Daryl Sneed: [00:13:17] Go to it. Go into it with open eyes. And I think we all tend to get very starry eyed of the success stories of the brand that, you know, they they overnight they became an instant success. Or, you know, the random opportunity where you get something on somebody like a Kardashian or an influencer and it becomes, you know, the immediate hot thing. And those are those are the one percent out of the ninety nine to convert to the 99 where it just takes it just takes a lot of hard work. And just kind of you have to keep pushing it and keep pushing and keep pushing it. And the brands that really do sustain are those that kind of like over time, build their audience, build their build, their build, their design ethos, continue to kind of build out their overall strategy and grow it.
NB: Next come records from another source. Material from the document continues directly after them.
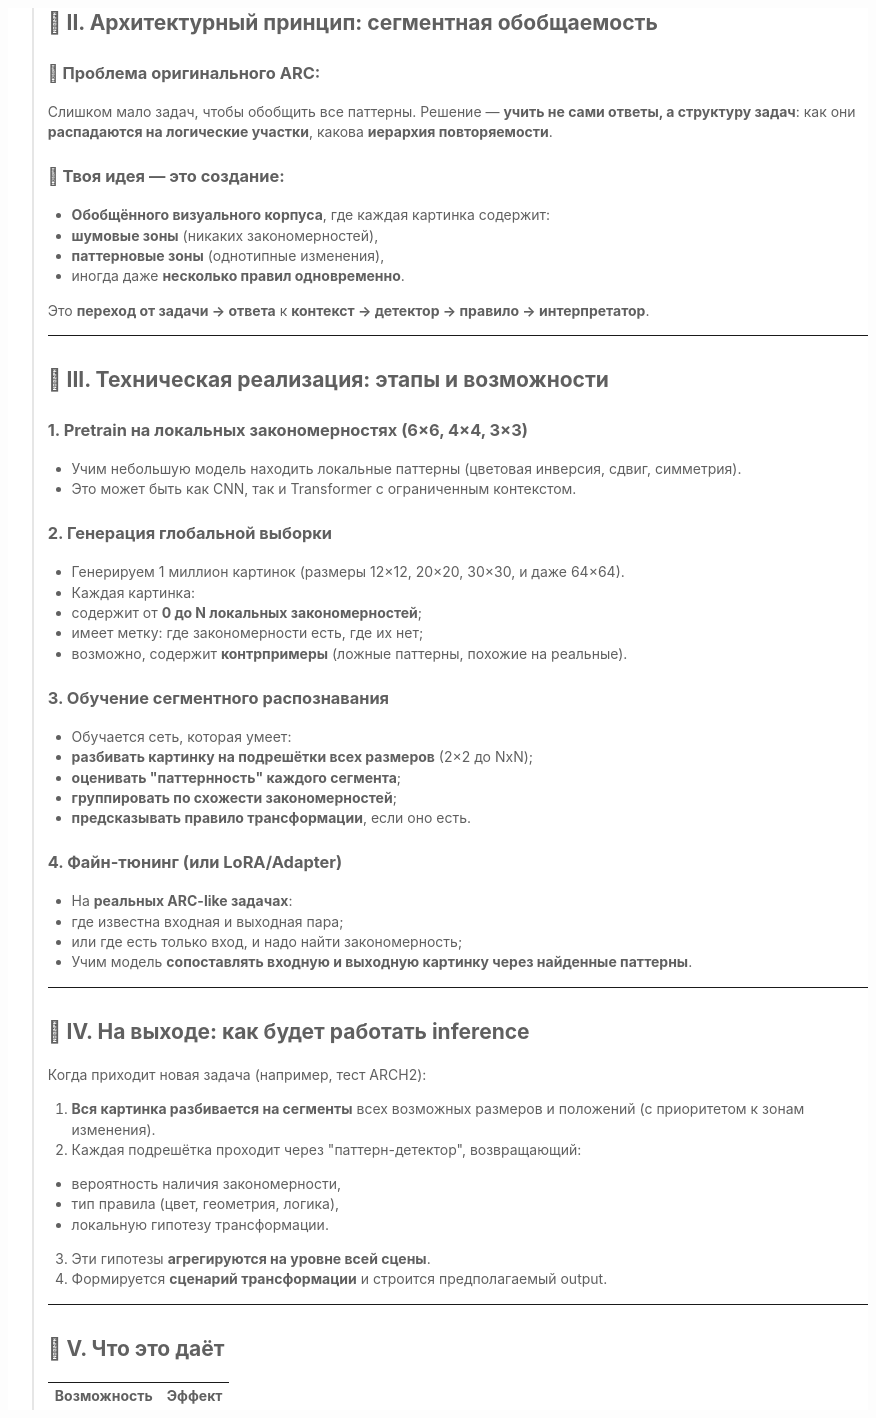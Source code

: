 > ## 🔹 II. Архитектурный принцип: сегментная обобщаемость
> 
> ### 🔸 **Проблема оригинального ARC:**
> Слишком мало задач, чтобы обобщить все паттерны. 
> Решение — **учить не сами ответы, а структуру задач**: 
> как они **распадаются на логические участки**, какова **иерархия повторяемости**.
> 
> ### 🔸 Твоя идея — это создание:
> - **Обобщённого визуального корпуса**, где каждая картинка содержит:
>  - **шумовые зоны** (никаких закономерностей),
>  - **паттерновые зоны** (однотипные изменения),
>  - иногда даже **несколько правил одновременно**.
> 
> Это **переход от задачи → ответа** к **контекст → детектор → правило → интерпретатор**.
> 
> ---
> 
> ## 🔹 III. Техническая реализация: этапы и возможности
> 
> ### 1. **Pretrain на локальных закономерностях (6×6, 4×4, 3×3)**
> - Учим небольшую модель находить локальные паттерны (цветовая инверсия, сдвиг, симметрия).
> - Это может быть как CNN, так и Transformer с ограниченным контекстом.
> 
> ### 2. **Генерация глобальной выборки**
> - Генерируем 1 миллион картинок (размеры 12×12, 20×20, 30×30, и даже 64×64).
> - Каждая картинка:
>  - содержит от **0 до N локальных закономерностей**;
>  - имеет метку: где закономерности есть, где их нет;
>  - возможно, содержит **контрпримеры** (ложные паттерны, похожие на реальные).
> 
> ### 3. **Обучение сегментного распознавания**
> - Обучается сеть, которая умеет:
>  - **разбивать картинку на подрешётки всех размеров** (2×2 до NxN);
>  - **оценивать "паттернность" каждого сегмента**;
>  - **группировать по схожести закономерностей**;
>  - **предсказывать правило трансформации**, если оно есть.
> 
> ### 4. **Файн-тюнинг (или LoRA/Adapter)**
> - На **реальных ARC-like задачах**:
>  - где известна входная и выходная пара;
>  - или где есть только вход, и надо найти закономерность;
> - Учим модель **сопоставлять входную и выходную картинку через найденные паттерны**.
> 
> ---
> 
> ## 🔹 IV. На выходе: как будет работать inference
> 
> Когда приходит новая задача (например, тест ARCH2):
> 
> 1. **Вся картинка разбивается на сегменты** всех возможных размеров и положений (с приоритетом к зонам изменения).
> 2. Каждая подрешётка проходит через "паттерн-детектор", возвращающий:
>  - вероятность наличия закономерности,
>  - тип правила (цвет, геометрия, логика),
>  - локальную гипотезу трансформации.
> 3. Эти гипотезы **агрегируются на уровне всей сцены**.
> 4. Формируется **сценарий трансформации** и строится предполагаемый output.
> 
> ---
> 
> ## 🔹 V. Что это даёт
> 
> | Возможность | Эффект |
> |------------|--------|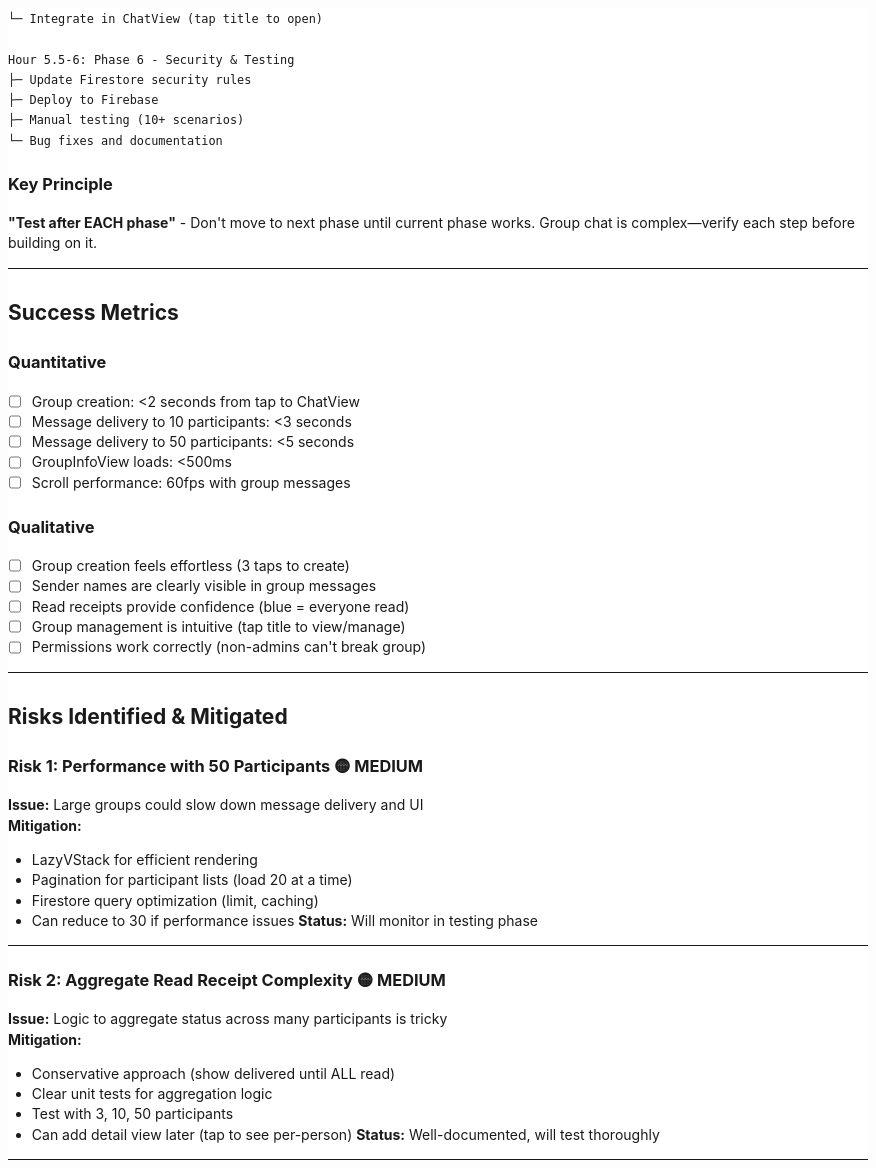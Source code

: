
 ```
└─ Integrate in ChatView (tap title to open)

Hour 5.5-6: Phase 6 - Security & Testing
├─ Update Firestore security rules
├─ Deploy to Firebase
├─ Manual testing (10+ scenarios)
└─ Bug fixes and documentation
```

### Key Principle
**"Test after EACH phase"** - Don't move to next phase until current phase works. Group chat is complex—verify each step before building on it.

---

## Success Metrics

### Quantitative
- [ ] Group creation: <2 seconds from tap to ChatView
- [ ] Message delivery to 10 participants: <3 seconds
- [ ] Message delivery to 50 participants: <5 seconds
- [ ] GroupInfoView loads: <500ms
- [ ] Scroll performance: 60fps with group messages

### Qualitative
- [ ] Group creation feels effortless (3 taps to create)
- [ ] Sender names are clearly visible in group messages
- [ ] Read receipts provide confidence (blue = everyone read)
- [ ] Group management is intuitive (tap title to view/manage)
- [ ] Permissions work correctly (non-admins can't break group)

---

## Risks Identified & Mitigated

### Risk 1: Performance with 50 Participants 🟡 MEDIUM
**Issue:** Large groups could slow down message delivery and UI  
**Mitigation:**
- LazyVStack for efficient rendering
- Pagination for participant lists (load 20 at a time)
- Firestore query optimization (limit, caching)
- Can reduce to 30 if performance issues
**Status:** Will monitor in testing phase

---

### Risk 2: Aggregate Read Receipt Complexity 🟡 MEDIUM
**Issue:** Logic to aggregate status across many participants is tricky  
**Mitigation:**
- Conservative approach (show delivered until ALL read)
- Clear unit tests for aggregation logic
- Test with 3, 10, 50 participants
- Can add detail view later (tap to see per-person)
**Status:** Well-documented, will test thoroughly

---
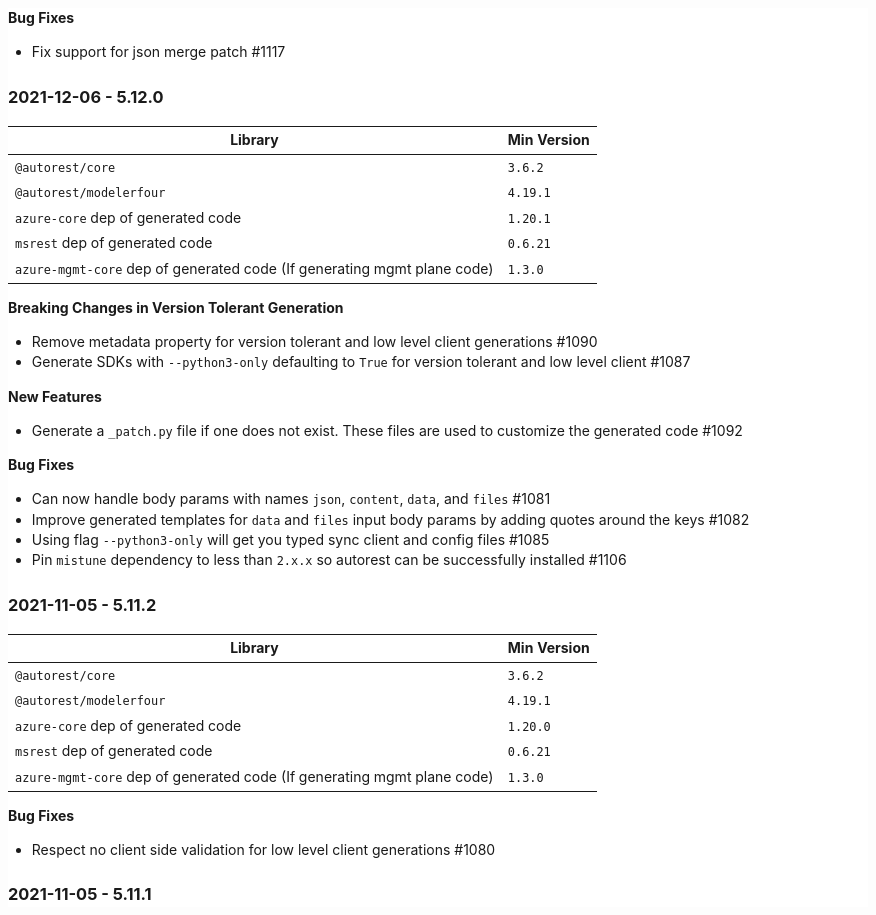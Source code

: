 **Bug Fixes**

- Fix support for json merge patch #1117

### 2021-12-06 - 5.12.0

| Library                                                                 | Min Version |
| ----------------------------------------------------------------------- | ----------- |
| `@autorest/core`                                                        | `3.6.2`     |
| `@autorest/modelerfour`                                                 | `4.19.1`    |
| `azure-core` dep of generated code                                      | `1.20.1`    |
| `msrest` dep of generated code                                          | `0.6.21`    |
| `azure-mgmt-core` dep of generated code (If generating mgmt plane code) | `1.3.0`     |

**Breaking Changes in Version Tolerant Generation**

- Remove metadata property for version tolerant and low level client generations #1090
- Generate SDKs with `--python3-only` defaulting to `True` for version tolerant and low level client #1087

**New Features**

- Generate a `_patch.py` file if one does not exist. These files are used to customize the generated code #1092

**Bug Fixes**

- Can now handle body params with names `json`, `content`, `data`, and `files` #1081
- Improve generated templates for `data` and `files` input body params by adding quotes around the keys #1082
- Using flag `--python3-only` will get you typed sync client and config files #1085
- Pin `mistune` dependency to less than `2.x.x` so autorest can be successfully installed #1106

### 2021-11-05 - 5.11.2

| Library                                                                 | Min Version |
| ----------------------------------------------------------------------- | ----------- |
| `@autorest/core`                                                        | `3.6.2`     |
| `@autorest/modelerfour`                                                 | `4.19.1`    |
| `azure-core` dep of generated code                                      | `1.20.0`    |
| `msrest` dep of generated code                                          | `0.6.21`    |
| `azure-mgmt-core` dep of generated code (If generating mgmt plane code) | `1.3.0`     |

**Bug Fixes**

- Respect no client side validation for low level client generations #1080

### 2021-11-05 - 5.11.1
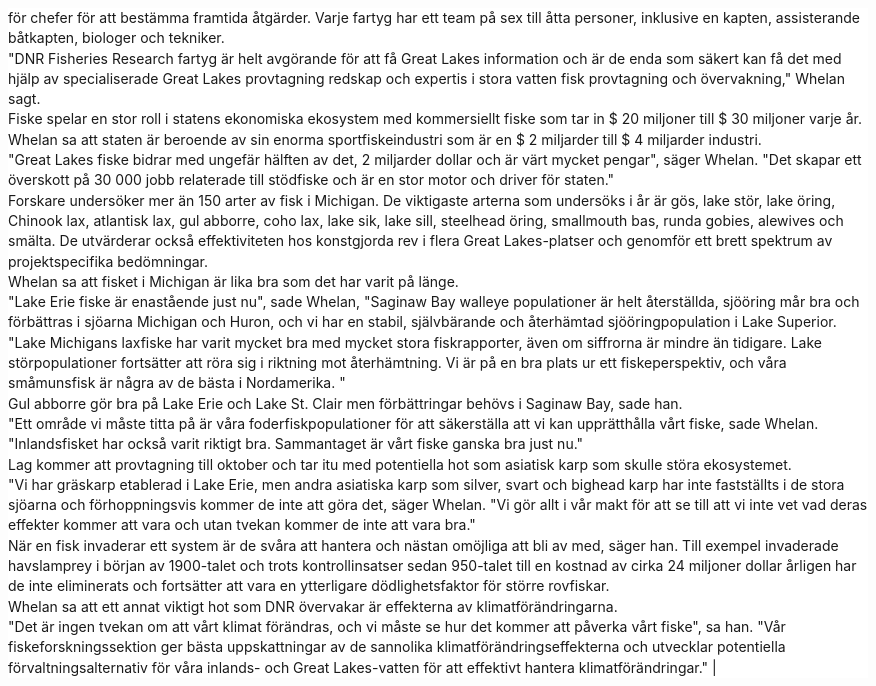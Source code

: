 för chefer för att bestämma framtida åtgärder. Varje fartyg har ett team på sex till åtta personer, inklusive en kapten, assisterande båtkapten, biologer och tekniker.<br/>"DNR Fisheries Research fartyg är helt avgörande för att få Great Lakes information och är de enda som säkert kan få det med hjälp av specialiserade Great Lakes provtagning redskap och expertis i stora vatten fisk provtagning och övervakning," Whelan sagt.<br/>Fiske spelar en stor roll i statens ekonomiska ekosystem med kommersiellt fiske som tar in $ 20 miljoner till $ 30 miljoner varje år. Whelan sa att staten är beroende av sin enorma sportfiskeindustri som är en $ 2 miljarder till $ 4 miljarder industri.<br/>"Great Lakes fiske bidrar med ungefär hälften av det, 2 miljarder dollar och är värt mycket pengar", säger Whelan. "Det skapar ett överskott på 30 000 jobb relaterade till stödfiske och är en stor motor och driver för staten."<br/>Forskare undersöker mer än 150 arter av fisk i Michigan. De viktigaste arterna som undersöks i år är gös, lake stör, lake öring, Chinook lax, atlantisk lax, gul abborre, coho lax, lake sik, lake sill, steelhead öring, smallmouth bas, runda gobies, alewives och smälta. De utvärderar också effektiviteten hos konstgjorda rev i flera Great Lakes-platser och genomför ett brett spektrum av projektspecifika bedömningar.<br/>Whelan sa att fisket i Michigan är lika bra som det har varit på länge.<br/>"Lake Erie fiske är enastående just nu", sade Whelan, "Saginaw Bay walleye populationer är helt återställda, sjööring mår bra och förbättras i sjöarna Michigan och Huron, och vi har en stabil, självbärande och återhämtad sjööringpopulation i Lake Superior.<br/>"Lake Michigans laxfiske har varit mycket bra med mycket stora fiskrapporter, även om siffrorna är mindre än tidigare. Lake störpopulationer fortsätter att röra sig i riktning mot återhämtning. Vi är på en bra plats ur ett fiskeperspektiv, och våra småmunsfisk är några av de bästa i Nordamerika. "<br/>Gul abborre gör bra på Lake Erie och Lake St. Clair men förbättringar behövs i Saginaw Bay, sade han.<br/>"Ett område vi måste titta på är våra foderfiskpopulationer för att säkerställa att vi kan upprätthålla vårt fiske, sade Whelan. "Inlandsfisket har också varit riktigt bra. Sammantaget är vårt fiske ganska bra just nu."<br/>Lag kommer att provtagning till oktober och tar itu med potentiella hot som asiatisk karp som skulle störa ekosystemet.<br/>"Vi har gräskarp etablerad i Lake Erie, men andra asiatiska karp som silver, svart och bighead karp har inte fastställts i de stora sjöarna och förhoppningsvis kommer de inte att göra det, säger Whelan. "Vi gör allt i vår makt för att se till att vi inte vet vad deras effekter kommer att vara och utan tvekan kommer de inte att vara bra."<br/>När en fisk invaderar ett system är de svåra att hantera och nästan omöjliga att bli av med, säger han. Till exempel invaderade havslamprey i början av 1900-talet och trots kontrollinsatser sedan 950-talet till en kostnad av cirka 24 miljoner dollar årligen har de inte eliminerats och fortsätter att vara en ytterligare dödlighetsfaktor för större rovfiskar.<br/>Whelan sa att ett annat viktigt hot som DNR övervakar är effekterna av klimatförändringarna.<br/>"Det är ingen tvekan om att vårt klimat förändras, och vi måste se hur det kommer att påverka vårt fiske", sa han. "Vår fiskeforskningssektion ger bästa uppskattningar av de sannolika klimatförändringseffekterna och utvecklar potentiella förvaltningsalternativ för våra inlands- och Great Lakes-vatten för att effektivt hantera klimatförändringar." |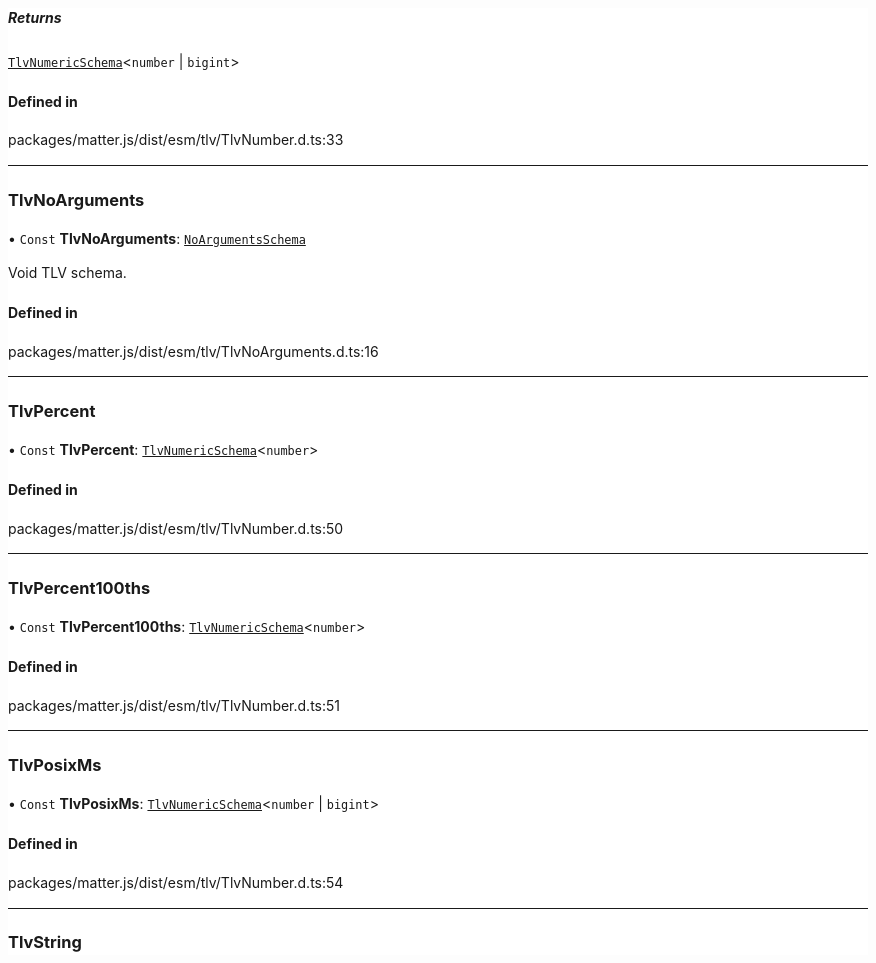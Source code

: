 ##### Returns

[`TlvNumericSchema`](../classes/exports_tlv.TlvNumericSchema.md)\<`number` \| `bigint`\>

#### Defined in

packages/matter.js/dist/esm/tlv/TlvNumber.d.ts:33

___

### TlvNoArguments

• `Const` **TlvNoArguments**: [`NoArgumentsSchema`](../classes/exports_tlv.NoArgumentsSchema.md)

Void TLV schema.

#### Defined in

packages/matter.js/dist/esm/tlv/TlvNoArguments.d.ts:16

___

### TlvPercent

• `Const` **TlvPercent**: [`TlvNumericSchema`](../classes/exports_tlv.TlvNumericSchema.md)\<`number`\>

#### Defined in

packages/matter.js/dist/esm/tlv/TlvNumber.d.ts:50

___

### TlvPercent100ths

• `Const` **TlvPercent100ths**: [`TlvNumericSchema`](../classes/exports_tlv.TlvNumericSchema.md)\<`number`\>

#### Defined in

packages/matter.js/dist/esm/tlv/TlvNumber.d.ts:51

___

### TlvPosixMs

• `Const` **TlvPosixMs**: [`TlvNumericSchema`](../classes/exports_tlv.TlvNumericSchema.md)\<`number` \| `bigint`\>

#### Defined in

packages/matter.js/dist/esm/tlv/TlvNumber.d.ts:54

___

### TlvString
And if you find that anomaly where you do become that overnight, it can also be a challenge if you’re not operationally prepared. Because if you get dumped on a thousand orders and you don’t know how to get a thousand orders out, it could also be a big challenge, you know, sustainability as well. So it’s like go in, go in with as much open eyes as possible of if you get to spend 20 percent of your time doing the creative, which is the fun part. That’s a lot.
Max Kantor: [00:14:44] So, Darrell, if someone’s looking to start ripping sound off, how can they find you guys?
Daryl Sneed: [00:14:49] So obviously we’re online, so we have contact information on our website, sound off, design all of our social media handles Instagram, Facebook, Twitter, it’s at sound off design. And then, you know, direct. Our studio is in Chicago and the Edgewater neighborhood. So we’re we’re usually there on Saturday afternoons and then through me directly through my email, which is Darrell Sneed at Sound Design. Dot com.
Max Kantor: [00:15:19] Awesome. And you can get the same products at both your in-person store and online. Yes. Great. Well, Darrell, thank you so much for being on the show today. It’s been so fun talking to you about sound off. Like I said, I was going through your website and I was really impressed and I really liked what you guys are putting out there.
Daryl Sneed: [00:15:35] Great. Thank you. Thank you.